- _Activity_:
Look through the data for the string "tosiara". Copy every line where it is found.

- _Data shown_:
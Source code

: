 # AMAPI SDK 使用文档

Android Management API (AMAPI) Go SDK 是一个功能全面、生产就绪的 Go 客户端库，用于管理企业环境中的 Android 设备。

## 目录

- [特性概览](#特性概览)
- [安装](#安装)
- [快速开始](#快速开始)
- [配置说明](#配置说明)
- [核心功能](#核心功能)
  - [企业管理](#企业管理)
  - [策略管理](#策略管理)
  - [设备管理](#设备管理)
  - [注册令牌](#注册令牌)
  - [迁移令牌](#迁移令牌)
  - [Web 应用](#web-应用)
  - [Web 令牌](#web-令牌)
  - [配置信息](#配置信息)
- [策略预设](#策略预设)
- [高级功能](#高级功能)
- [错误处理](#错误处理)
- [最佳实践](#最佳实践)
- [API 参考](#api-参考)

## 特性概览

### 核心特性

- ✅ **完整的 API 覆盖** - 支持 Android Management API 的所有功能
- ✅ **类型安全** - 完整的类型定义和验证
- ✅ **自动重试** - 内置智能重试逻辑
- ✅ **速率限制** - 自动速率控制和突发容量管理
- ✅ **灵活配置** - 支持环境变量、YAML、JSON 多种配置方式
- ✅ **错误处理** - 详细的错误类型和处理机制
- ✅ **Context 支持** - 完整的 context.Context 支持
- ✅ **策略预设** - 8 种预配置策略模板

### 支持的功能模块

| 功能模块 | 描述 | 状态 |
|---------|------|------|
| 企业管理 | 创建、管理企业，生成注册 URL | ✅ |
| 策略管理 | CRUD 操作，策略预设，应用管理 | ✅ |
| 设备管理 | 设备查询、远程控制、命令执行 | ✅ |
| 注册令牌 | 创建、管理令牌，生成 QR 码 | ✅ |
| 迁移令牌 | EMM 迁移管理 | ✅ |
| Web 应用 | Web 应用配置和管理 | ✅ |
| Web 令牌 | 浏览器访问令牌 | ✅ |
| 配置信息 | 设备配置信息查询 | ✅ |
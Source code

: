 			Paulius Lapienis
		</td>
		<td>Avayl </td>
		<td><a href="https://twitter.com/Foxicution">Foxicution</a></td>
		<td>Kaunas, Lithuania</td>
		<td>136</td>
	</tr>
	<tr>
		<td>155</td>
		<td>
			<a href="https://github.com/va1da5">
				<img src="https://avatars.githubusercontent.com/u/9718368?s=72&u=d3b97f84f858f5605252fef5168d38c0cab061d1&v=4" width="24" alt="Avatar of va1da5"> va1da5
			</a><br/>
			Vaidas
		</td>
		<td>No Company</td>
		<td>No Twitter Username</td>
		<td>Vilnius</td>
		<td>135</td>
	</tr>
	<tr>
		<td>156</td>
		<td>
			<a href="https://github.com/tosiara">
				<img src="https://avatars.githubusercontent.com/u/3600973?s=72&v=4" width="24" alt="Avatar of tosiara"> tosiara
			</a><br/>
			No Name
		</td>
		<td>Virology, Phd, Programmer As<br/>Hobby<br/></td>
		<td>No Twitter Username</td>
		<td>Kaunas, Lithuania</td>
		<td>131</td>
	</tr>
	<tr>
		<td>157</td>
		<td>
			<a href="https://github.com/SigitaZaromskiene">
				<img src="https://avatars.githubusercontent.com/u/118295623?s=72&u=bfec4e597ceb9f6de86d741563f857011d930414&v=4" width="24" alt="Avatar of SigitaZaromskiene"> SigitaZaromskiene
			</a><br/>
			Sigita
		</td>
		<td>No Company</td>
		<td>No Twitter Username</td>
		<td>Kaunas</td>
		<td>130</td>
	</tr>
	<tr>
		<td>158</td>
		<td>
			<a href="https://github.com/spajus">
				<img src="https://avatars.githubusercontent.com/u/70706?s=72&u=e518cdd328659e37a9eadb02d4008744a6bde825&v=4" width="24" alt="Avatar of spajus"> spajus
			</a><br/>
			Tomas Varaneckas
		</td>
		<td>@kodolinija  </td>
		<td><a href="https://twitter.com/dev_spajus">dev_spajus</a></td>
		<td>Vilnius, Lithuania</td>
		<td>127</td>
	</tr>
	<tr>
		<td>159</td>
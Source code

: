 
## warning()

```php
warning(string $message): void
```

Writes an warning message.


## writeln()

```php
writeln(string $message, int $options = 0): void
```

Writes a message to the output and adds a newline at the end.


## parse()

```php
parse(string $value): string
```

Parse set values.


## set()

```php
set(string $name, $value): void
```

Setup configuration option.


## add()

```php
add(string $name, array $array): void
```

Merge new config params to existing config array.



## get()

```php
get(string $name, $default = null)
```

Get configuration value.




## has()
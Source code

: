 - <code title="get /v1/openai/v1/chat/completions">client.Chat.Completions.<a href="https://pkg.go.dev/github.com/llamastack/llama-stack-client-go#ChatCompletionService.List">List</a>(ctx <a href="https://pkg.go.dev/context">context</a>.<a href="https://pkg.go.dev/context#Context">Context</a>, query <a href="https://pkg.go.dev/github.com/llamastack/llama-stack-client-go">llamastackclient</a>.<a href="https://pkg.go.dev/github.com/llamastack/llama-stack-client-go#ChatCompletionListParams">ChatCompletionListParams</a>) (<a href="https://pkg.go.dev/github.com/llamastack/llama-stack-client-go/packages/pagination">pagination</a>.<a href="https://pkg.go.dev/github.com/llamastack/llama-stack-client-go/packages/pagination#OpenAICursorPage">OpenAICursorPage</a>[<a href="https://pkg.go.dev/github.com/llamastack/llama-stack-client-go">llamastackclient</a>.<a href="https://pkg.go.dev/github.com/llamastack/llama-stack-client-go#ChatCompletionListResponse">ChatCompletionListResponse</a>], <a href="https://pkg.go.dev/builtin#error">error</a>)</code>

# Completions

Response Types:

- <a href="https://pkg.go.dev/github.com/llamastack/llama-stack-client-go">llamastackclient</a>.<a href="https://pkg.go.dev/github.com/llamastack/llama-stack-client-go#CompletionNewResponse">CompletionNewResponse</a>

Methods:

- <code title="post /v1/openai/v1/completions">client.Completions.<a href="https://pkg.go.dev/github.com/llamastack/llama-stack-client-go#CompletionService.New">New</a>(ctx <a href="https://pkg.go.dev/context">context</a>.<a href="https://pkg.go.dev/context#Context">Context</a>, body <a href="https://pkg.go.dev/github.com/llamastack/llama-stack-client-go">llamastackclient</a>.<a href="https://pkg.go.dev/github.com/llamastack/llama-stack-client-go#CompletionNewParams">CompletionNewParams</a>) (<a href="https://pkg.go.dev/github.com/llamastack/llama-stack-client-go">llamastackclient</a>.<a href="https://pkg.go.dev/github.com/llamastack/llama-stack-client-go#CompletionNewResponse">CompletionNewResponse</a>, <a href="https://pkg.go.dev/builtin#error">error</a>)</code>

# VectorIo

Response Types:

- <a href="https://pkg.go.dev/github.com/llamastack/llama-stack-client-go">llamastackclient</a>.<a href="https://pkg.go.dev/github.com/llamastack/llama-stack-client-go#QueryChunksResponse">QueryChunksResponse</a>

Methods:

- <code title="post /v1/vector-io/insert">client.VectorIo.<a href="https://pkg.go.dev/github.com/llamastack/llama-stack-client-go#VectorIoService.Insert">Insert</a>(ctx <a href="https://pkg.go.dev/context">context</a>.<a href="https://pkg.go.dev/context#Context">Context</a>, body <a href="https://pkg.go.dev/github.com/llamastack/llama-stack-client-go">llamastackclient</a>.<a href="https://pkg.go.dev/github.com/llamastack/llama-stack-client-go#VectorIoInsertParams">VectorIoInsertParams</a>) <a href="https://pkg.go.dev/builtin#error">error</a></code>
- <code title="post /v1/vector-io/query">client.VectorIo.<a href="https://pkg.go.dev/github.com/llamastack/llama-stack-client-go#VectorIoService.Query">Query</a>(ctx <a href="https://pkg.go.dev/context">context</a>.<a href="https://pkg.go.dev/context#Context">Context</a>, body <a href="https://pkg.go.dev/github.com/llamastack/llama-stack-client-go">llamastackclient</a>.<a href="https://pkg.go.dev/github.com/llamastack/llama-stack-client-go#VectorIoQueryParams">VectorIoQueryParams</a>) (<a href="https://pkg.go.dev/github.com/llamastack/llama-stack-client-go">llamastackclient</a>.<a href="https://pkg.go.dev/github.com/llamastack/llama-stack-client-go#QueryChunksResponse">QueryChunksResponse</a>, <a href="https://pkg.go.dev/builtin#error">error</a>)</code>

- _Solution below_:
			<a href="https://github.com/tosiara">
				<img src="https://avatars.githubusercontent.com/u/3600973?s=72&v=4" width="24" alt="Avatar of tosiara"> tosiara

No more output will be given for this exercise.